Input records >>
◇ ◇ ◇ ◇ ◇ ◇ ◇

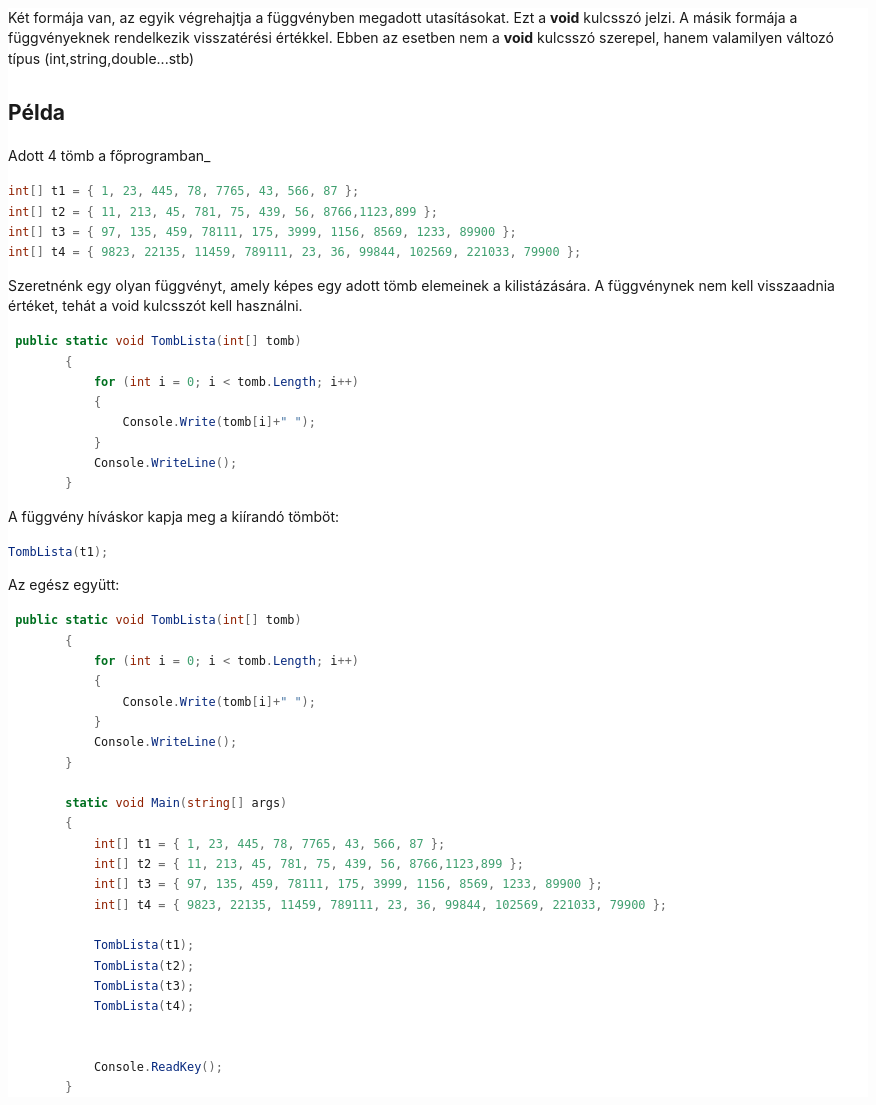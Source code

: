Két formája van, az egyik végrehajtja a függvényben megadott
utasításokat. Ezt a **void** kulcsszó jelzi.
A másik formája a függvényeknek rendelkezik visszatérési értékkel. 
Ebben az esetben nem a **void** kulcsszó szerepel, hanem valamilyen
változó típus (int,string,double...stb)
 
## Példa

Adott 4 tömb a főprogramban_
```c#
int[] t1 = { 1, 23, 445, 78, 7765, 43, 566, 87 };
int[] t2 = { 11, 213, 45, 781, 75, 439, 56, 8766,1123,899 };
int[] t3 = { 97, 135, 459, 78111, 175, 3999, 1156, 8569, 1233, 89900 };
int[] t4 = { 9823, 22135, 11459, 789111, 23, 36, 99844, 102569, 221033, 79900 };
```
Szeretnénk egy olyan függvényt, amely képes egy adott tömb elemeinek a kilistázására. A függvénynek nem kell visszaadnia értéket, tehát
a void kulcsszót kell használni.

```C#
 public static void TombLista(int[] tomb)
        {
            for (int i = 0; i < tomb.Length; i++)
            {
                Console.Write(tomb[i]+" ");
            }
            Console.WriteLine();
        }
```

A függvény híváskor kapja meg a kiírandó tömböt:

```C#
TombLista(t1);
```

Az egész együtt:

```C#
 public static void TombLista(int[] tomb)
        {
            for (int i = 0; i < tomb.Length; i++)
            {
                Console.Write(tomb[i]+" ");
            }
            Console.WriteLine();
        }

        static void Main(string[] args)
        {
            int[] t1 = { 1, 23, 445, 78, 7765, 43, 566, 87 };
            int[] t2 = { 11, 213, 45, 781, 75, 439, 56, 8766,1123,899 };
            int[] t3 = { 97, 135, 459, 78111, 175, 3999, 1156, 8569, 1233, 89900 };
            int[] t4 = { 9823, 22135, 11459, 789111, 23, 36, 99844, 102569, 221033, 79900 };

            TombLista(t1);
            TombLista(t2);
            TombLista(t3);
            TombLista(t4);


            Console.ReadKey();
        }

```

◇ ◇ ◇ ◇ ◇ ◇ ◇

What you are asked to do >> Reproduce precisely the span of lines that begins at the line containing "Ebben az esetben" and ends with the last line of the listing.

Task answer >>
Ebben az esetben nem a **void** kulcsszó szerepel, hanem valamilyen
változó típus (int,string,double...stb)
 
## Példa

Adott 4 tömb a főprogramban_
```c#
int[] t1 = { 1, 23, 445, 78, 7765, 43, 566, 87 };
int[] t2 = { 11, 213, 45, 781, 75, 439, 56, 8766,1123,899 };
int[] t3 = { 97, 135, 459, 78111, 175, 3999, 1156, 8569, 1233, 89900 };
int[] t4 = { 9823, 22135, 11459, 789111, 23, 36, 99844, 102569, 221033, 79900 };
```
Szeretnénk egy olyan függvényt, amely képes egy adott tömb elemeinek a kilistázására. A függvénynek nem kell visszaadnia értéket, tehát
a void kulcsszót kell használni.

```C#
 public static void TombLista(int[] tomb)
        {
            for (int i = 0; i < tomb.Length; i++)
            {
                Console.Write(tomb[i]+" ");
            }
            Console.WriteLine();
        }
```

A függvény híváskor kapja meg a kiírandó tömböt:

```C#
TombLista(t1);
```

Az egész együtt:

```C#
 public static void TombLista(int[] tomb)
        {
            for (int i = 0; i < tomb.Length; i++)
            {
                Console.Write(tomb[i]+" ");
            }
            Console.WriteLine();
        }

        static void Main(string[] args)
        {
            int[] t1 = { 1, 23, 445, 78, 7765, 43, 566, 87 };
            int[] t2 = { 11, 213, 45, 781, 75, 439, 56, 8766,1123,899 };
            int[] t3 = { 97, 135, 459, 78111, 175, 3999, 1156, 8569, 1233, 89900 };
            int[] t4 = { 9823, 22135, 11459, 789111, 23, 36, 99844, 102569, 221033, 79900 };

            TombLista(t1);
            TombLista(t2);
            TombLista(t3);
            TombLista(t4);


            Console.ReadKey();
        }

```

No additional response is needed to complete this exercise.